July 13, 2016
This post is Part IV of the “IoT… are we all doing it wrong?” series. Check out Part I, Part II, and Part III then come back next week for Part V, a post about appropriately scaling your IoT projects for success.
“Every large system that works started as a small system that worked.” – Anonymous
IoT product teams have a vast array of technologies at their disposal to create the “next big thing”. These systems are complex and have many various layers to their architectures. The solutions are made up of edge devices, which are comprised of hardware and firmware. These edge devices are connected to a cloud platform, either directly or via gateway connections. Often times a mobile application is in the mix that connects directly to the edge device via a Bluetooth connection, as well as through cloud connectivity. The cloud architecture is a combination of technologies for handling device / mobile / connectivity, device management, authentication, web applications and data analytics. As you can see from this diagram, these systems can have numerous different components and interaction models.
The expectation is that a small team of individuals with a broad set of skills will build, deploy, and maintain these globally deployed IoT systems over a period of years. Consumer’s expectations of systems that are both physical and digital are higher, as well.
So how do we build and maintain a much more complex product in an environment that is much more demanding, with less resources?
Start with a test.
Yes, that is right.
Take a layered testing approach
It will seem like additional work that is taking velocity away from actual code production, but you will thank me soon.
Start with test driven development. Turn the requirements into actual tests that can be run via a test harness, then write the code that passes those tests. As the code evolves, keep the existing tests, write new tests and then modify the code. Teams will find that the code will be easier to maintain and validate as time goes by.

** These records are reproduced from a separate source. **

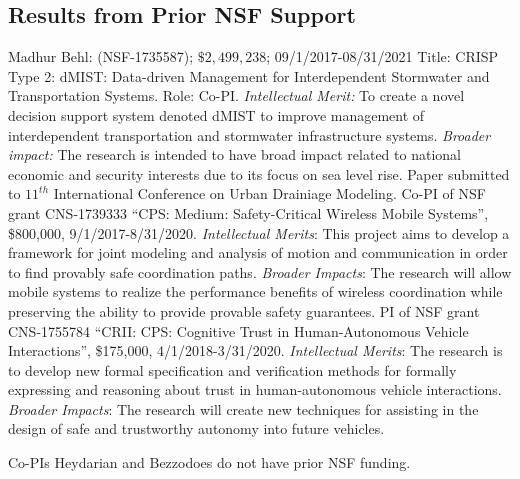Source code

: \subsection{Results from Prior NSF Support}
\label{subsec:prior}
Madhur Behl: (NSF-1735587); $\$2,499,238$; 09/1/2017-08/31/2021 Title: CRISP Type 2: dMIST: Data-driven Management for Interdependent Stormwater and Transportation Systems. Role: Co-PI. \emph{Intellectual Merit:} To create a novel decision support system denoted dMIST to improve management of interdependent transportation and stormwater infrastructure systems. %
\emph{Broader impact:} The research is intended to have broad impact related to national economic and security interests due to its focus on sea level rise. Paper submitted to $11^{th}$ International Conference on Urban Drainiage Modeling. 
\newline
{}
Co-PI of NSF grant CNS-1739333 ``CPS: Medium: Safety-Critical Wireless Mobile Systems'', \$800,000, 9/1/2017-8/31/2020. \emph{Intellectual Merits}: This project aims to develop a framework for joint modeling and analysis of motion and communication in order to find provably safe coordination paths. \emph{Broader Impacts}: The research will allow mobile systems to realize the performance benefits of wireless coordination while preserving the ability to provide provable safety guarantees. 
\newline
PI of NSF grant CNS-1755784 ``CRII: CPS: Cognitive Trust in Human-Autonomous Vehicle Interactions'', \$175,000, 4/1/2018-3/31/2020.
\emph{Intellectual Merits}: The research is to develop new formal specification and verification methods for formally expressing and reasoning about trust in human-autonomous vehicle interactions.
\emph{Broader Impacts}: The research will create new techniques for assisting in the design of safe and trustworthy autonomy into future vehicles.

Co-PIs Heydarian and Bezzodoes do not have prior NSF funding. 

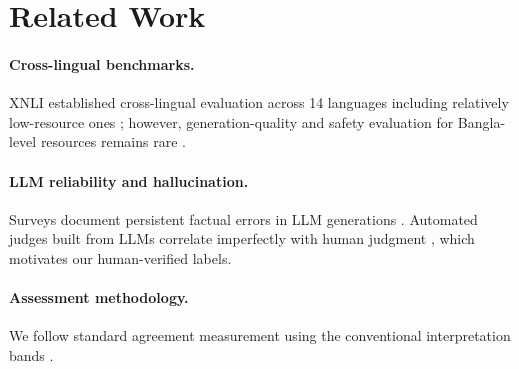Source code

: \section{Related Work}
\label{sec:related}

\paragraph{Cross-lingual benchmarks.} XNLI established cross-lingual
evaluation across 14 languages including relatively low-resource ones
\citep{conneau2018xnli}; however, generation-quality and safety evaluation for
Bangla-level resources remains rare .

\paragraph{LLM reliability and hallucination.} Surveys document persistent
factual errors in LLM generations \citep{ji2023survey}. Automated judges built
from LLMs correlate imperfectly with human judgment \citep{zheng2023judging},
which motivates our human-verified labels.

\paragraph{Assessment methodology.} We follow standard agreement measurement
\citep{cohen1960coefficient,fleiss1971measuring,krippendorff2018content} using
the conventional interpretation bands \citep{landis1977measurement}.

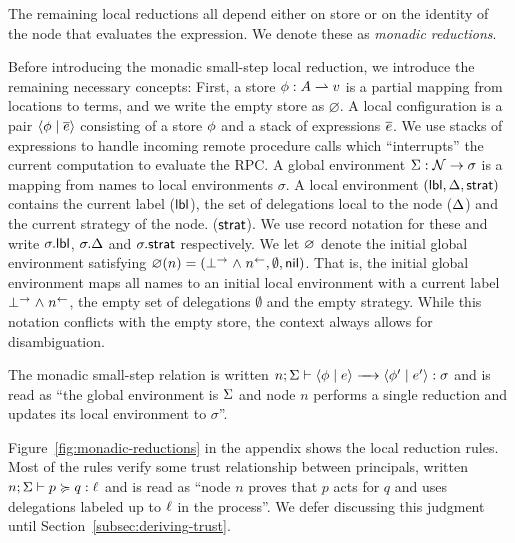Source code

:The remaining local reductions all depend either on store or on the identity of the node that evaluates the expression. We denote these as \emph{monadic reductions}.

Before introducing the monadic small-step local reduction, we introduce the remaining necessary concepts: First, a store $\phi: A \rightharpoonup v$ is a partial mapping from locations to terms, and we write the empty store as $\varnothing$. A local configuration is a pair $\langle \phi \mid \overline{e} \rangle$ consisting of a store $\phi$ and a stack of expressions $\overline{e}$. We use stacks of expressions to handle incoming remote procedure calls which ``interrupts'' the current computation to evaluate the RPC. A global environment $\Sigma: \mathcal{N} \to \sigma$ is a mapping from names to local environments $\sigma$. A local environment $(\mathsf{lbl}, \Delta, \mathsf{strat})$ contains the current label ($\mathsf{lbl}$), the set of delegations local to the node ($\Delta$) and the current strategy of the node. ($\mathsf{strat}$). We use record notation for these and write $\sigma.\mathsf{lbl}$, $\sigma.\Delta$ and $\sigma.\mathsf{strat}$ respectively. We let $\varnothing$ denote the initial global environment satisfying $\varnothing(n) = (\bot^{\rightarrow} \mathrel{\land} n^{\leftarrow}, \emptyset, \mathsf{nil})$. That is, the initial global environment maps all names to an initial local environment with a current label $\bot^{\rightarrow} \mathrel{\land} n^{\leftarrow}$, the empty set of delegations $\emptyset$ and the empty strategy. While this notation conflicts with the empty store, the context always allows for disambiguation.

The monadic small-step relation is written $\step{n; \env}{\config{\store}{\expr}}{\config{\store'}{\expr'}}{\sigma}$ and is read as ``the global environment is $\Sigma$ and node $n$ performs a single reduction and updates its local environment to $\sigma$''.

Figure~\ref{fig:monadic-reductions} in the appendix shows the local reduction rules. Most of the rules verify some trust relationship between principals, written $n; \Sigma \vdash p \succcurlyeq q : \ell$ and is read as ``node $n$ proves that $p$ acts for $q$ and uses delegations labeled up to $\ell$ in the process''. We defer discussing this judgment until Section~\ref{subsec:deriving-trust}.

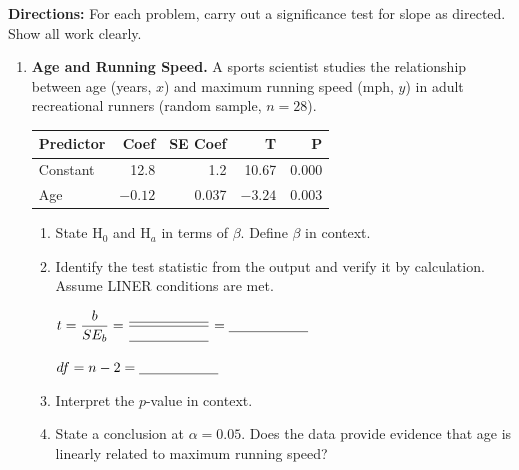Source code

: \documentclass[10pt]{article}
\begin{document}
\namedateperiod

\vspace{0.1in}
\textbf{Directions:} For each problem, carry out a significance test for slope as directed.
Show all work clearly.

\begin{enumerate}

  \item \textbf{Age and Running Speed.} A sports scientist studies the relationship between
        age (years, $x$) and maximum running speed (mph, $y$) in adult recreational runners
        (random sample, $n = 28$).

        \begin{center}
        \renewcommand{\arraystretch}{1.4}
        \begin{tabular}{lrrrr}
            \textbf{Predictor} & \textbf{Coef} & \textbf{SE Coef} & \textbf{T} & \textbf{P} \\
            \hline
            Constant & 12.8 & 1.2   & 10.67 & 0.000 \\
            Age      & $-0.12$ & 0.037 & $-3.24$ & 0.003 \\
        \end{tabular}
        \end{center}

        \begin{enumerate}[label=\alph*.]
          \item State H$_0$ and H$_a$ in terms of $\beta$. Define $\beta$ in context.


          \item Identify the test statistic from the output and verify it by calculation.
                Assume LINER conditions are met.

                $t = \dfrac{b}{SE_b} = \dfrac{\blank{2cm}}{\blank{2cm}} = \blank{2cm}$

                \vspace{0.05in}
                $df = n - 2 = \blank{2cm}$

          \item Interpret the $p$-value in context.

          \item State a conclusion at $\alpha = 0.05$. Does the data provide evidence that
                age is linearly related to maximum running speed?
        \end{enumerate}


\end{enumerate}
\end{document}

Testing will take many forms. Create unit tests for your smallest unit of code. Things start to get interesting in the IoT world when teams want to take it to the next level and develop integration tests. Think of this as writing code that validates how logical systems or layers in your architecture would interact with each other. If you recall the above diagram, how do teams develop integration tests for all these pieces of software and hardware components? That is where things get a bit complex. Different strategies can be employed depending on the layer the team needs to test.
The edge device firmware can be tested via a hardware-in-the-loop simulation. Software device emulators can be developed so that cloud and mobile software teams can build their systems before edge devices are available. These emulators can also be utilized for integration tests for validation.
Most modern IoT cloud platforms allow teams to script out their complete environments. Integration tests can be built so that environments and states required to run the tests can be deployed at the time of the test and deconstructed after the tests are complete.
Having a good foundation of unit tests and integration tests take the burden off of system testing. This test coverage will find issues before the they make it into QA. This will reduce the amount of bug fix churn that can occur during the latter portions of a release cycle. Having these mechanisms in place, however, does not replace the need to perform good system testing. System testing can take several forms including the following: ad-hoc testing, scripted UI testing, performance testing, regression testing, and other testing techniques.
So, when should teams test?
Teams need to test often or at least every time they want to commit code. The sooner a bug is found, the cheaper it is to fix. If a developer finds an issue and fixes it before a commit, it is going to be much cheaper than if it is found in production by an end user. Unit tests and integration tests should be runnable against code that is uncommitted by developers.
Continuous build systems should also be used so that a team development branch of code can be validated at each commit. This automated system performs the builds, runs unit tests, runs integration tests and deploys newly committed codebase to a common development environment.
How do you deal with multiple mobile platforms?
Mobile applications present new challenges to developers. Often times, developers are expected to target both the Android and iOS platforms. They are also expected to support multiple form factors/hardware revisions, as well as OS revisions. The testing matrix in these scenarios is nightmarish at best. Fortunately, there are options to address these issues. Xamarin’s Test Cloud allows development teams to automatically deploy their mobile apps to an almost endless combination of mobile platforms and run automated system testing. This will uncover any issues that may arise across a broad range of mobile configurations.
Why is it important to set up testing procedures from the very beginning of a project?
Developing testing approaches, processes and automations are key for teams to reliably develop and maintain IoT solutions. Testing coverage acts as a force multiplier and mitigates the increasing risk of code / system complexity.
One can imagine a scenario where a system has been in production over a year. The team is informed that an 3rd party API that their cloud business logic relies on, is changing. The developer gets the latest version of code and is a bit uneasy to make the change. She hasn’t worked with the section of code that requires the change. However, she looks at the code, the change seems simple enough, and determines with analysis that it is probably a five minute change.
Just before committing the change, the developer dutifully runs the unit testing and the integration testing locally. The process runs for about two minutes. As the progress bar runs, each of the unit tests come back as green, then the process moves on to the integration testing. The first few tests are green, but suddenly there is a red indicator that shows a failure. At that point the developer quickly jumps into action and discovers that the new code change has to be implemented slightly differently to ensure that the system as a whole runs reliably. A two minute tweak, all the code passes the unit tests, integration tests and a shake down testing finally the code is committed. Having the testing infrastructure in place just saved everyone a ton of effort and heart ache.